**Problem requirements**: Repeat each record exactly as written, and drop any images.

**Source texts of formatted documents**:
+ + + + +

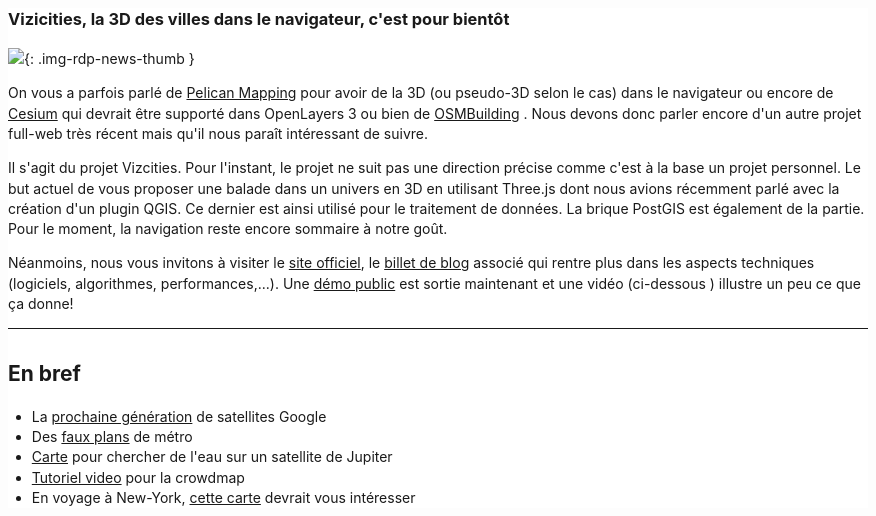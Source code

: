 ### Vizicities, la 3D des villes dans le navigateur, c'est pour bientôt

![](https://cdn.geotribu.fr/img/internal/icons-rdp-news/news.png){: .img-rdp-news-thumb }

On vous a parfois parlé de [Pelican Mapping](http://demo.pelicanmapping.com/rmweb/webgl/tests/) pour avoir de la 3D (ou pseudo-3D selon le cas) dans le navigateur ou encore de [Cesium](http://cesiumjs.org/) qui devrait être supporté dans OpenLayers 3 ou bien de [OSMBuilding](osmbuildings.org/) . Nous devons donc parler encore d'un autre projet full-web très récent mais qu'il nous paraît intéressant de suivre.

Il s'agit du projet Vizcities. Pour l'instant, le projet ne suit pas une direction précise comme c'est à la base un projet personnel. Le but actuel de vous proposer une balade dans un univers en 3D en utilisant Three.js dont nous avions récemment parlé avec la création d'un plugin QGIS. Ce dernier est ainsi utilisé pour le traitement de données. La brique PostGIS est également de la partie. Pour le moment, la navigation reste encore sommaire à notre goût.

Néanmoins, nous vous invitons à visiter le [site officiel](http://vizicities.com), le [billet de blog](http://rawkes.com/articles/vizicities-dev-diary-1) associé qui rentre plus dans les aspects techniques (logiciels, algorithmes, performances,...). Une [démo public](http://vizicities.apps.rawk.es/demo.html) est sortie maintenant et une vidéo (ci-dessous ) illustre un peu ce que ça donne!

<iframe width="560" height="315" src="https://www.youtube-nocookie.com/embed/NcxprYp-J4Q" frameborder="0" allow="accelerometer; autoplay; encrypted-media; gyroscope; picture-in-picture" allowfullscreen></iframe>

----

## En bref

- La [prochaine génération](http://www.gearthblog.com/blog/archives/2014/02/next-generation-google-earth-satellites.html?utm_source=dlvr.it&utm_medium=twitter) de satellites Google
- Des [faux plans](http://www.wired.com/wiredscience/2014/01/fantasy-transit-maps/) de métro
- [Carte](http://knowmore.washingtonpost.com/2014/02/13/this-map-could-will-help-scientists-searching-for-water-on-ganymede/) pour chercher de l'eau sur un satellite de Jupiter
- [Tutoriel video](http://www.youtube.com/watch?v=h7OnKmwCRbI) pour la crowdmap
- En voyage à New-York, [cette carte](http://gothamist.com/2014/02/17/restaurant_rat_map_nyc.php) devrait vous intéresser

+ + + + +

**Finished exercise**:
Source code

: ### Vizicities, la 3D des villes dans le navigateur, c'est pour bientôt

![](https://cdn.geotribu.fr/img/internal/icons-rdp-news/news.png){: .img-rdp-news-thumb }

On vous a parfois parlé de [Pelican Mapping](http://demo.pelicanmapping.com/rmweb/webgl/tests/) pour avoir de la 3D (ou pseudo-3D selon le cas) dans le navigateur ou encore de [Cesium](http://cesiumjs.org/) qui devrait être supporté dans OpenLayers 3 ou bien de [OSMBuilding](osmbuildings.org/) . Nous devons donc parler encore d'un autre projet full-web très récent mais qu'il nous paraît intéressant de suivre.

Il s'agit du projet Vizcities. Pour l'instant, le projet ne suit pas une direction précise comme c'est à la base un projet personnel. Le but actuel de vous proposer une balade dans un univers en 3D en utilisant Three.js dont nous avions récemment parlé avec la création d'un plugin QGIS. Ce dernier est ainsi utilisé pour le traitement de données. La brique PostGIS est également de la partie. Pour le moment, la navigation reste encore sommaire à notre goût.

Néanmoins, nous vous invitons à visiter le [site officiel](http://vizicities.com), le [billet de blog](http://rawkes.com/articles/vizicities-dev-diary-1) associé qui rentre plus dans les aspects techniques (logiciels, algorithmes, performances,...). Une [démo public](http://vizicities.apps.rawk.es/demo.html) est sortie maintenant et une vidéo (ci-dessous ) illustre un peu ce que ça donne!

<iframe width="560" height="315" src="https://www.youtube-nocookie.com/embed/NcxprYp-J4Q" frameborder="0" allow="accelerometer; autoplay; encrypted-media; gyroscope; picture-in-picture" allowfullscreen></iframe>

----

## En bref

- La [prochaine génération](http://www.gearthblog.com/blog/archives/2014/02/next-generation-google-earth-satellites.html?utm_source=dlvr.it&utm_medium=twitter) de satellites Google
- Des [faux plans](http://www.wired.com/wiredscience/2014/01/fantasy-transit-maps/) de métro
- [Carte](http://knowmore.washingtonpost.com/2014/02/13/this-map-could-will-help-scientists-searching-for-water-on-ganymede/) pour chercher de l'eau sur un satellite de Jupiter
- [Tutoriel video](http://www.youtube.com/watch?v=h7OnKmwCRbI) pour la crowdmap
- En voyage à New-York, [cette carte](http://gothamist.com/2014/02/17/restaurant_rat_map_nyc.php) devrait vous intéresser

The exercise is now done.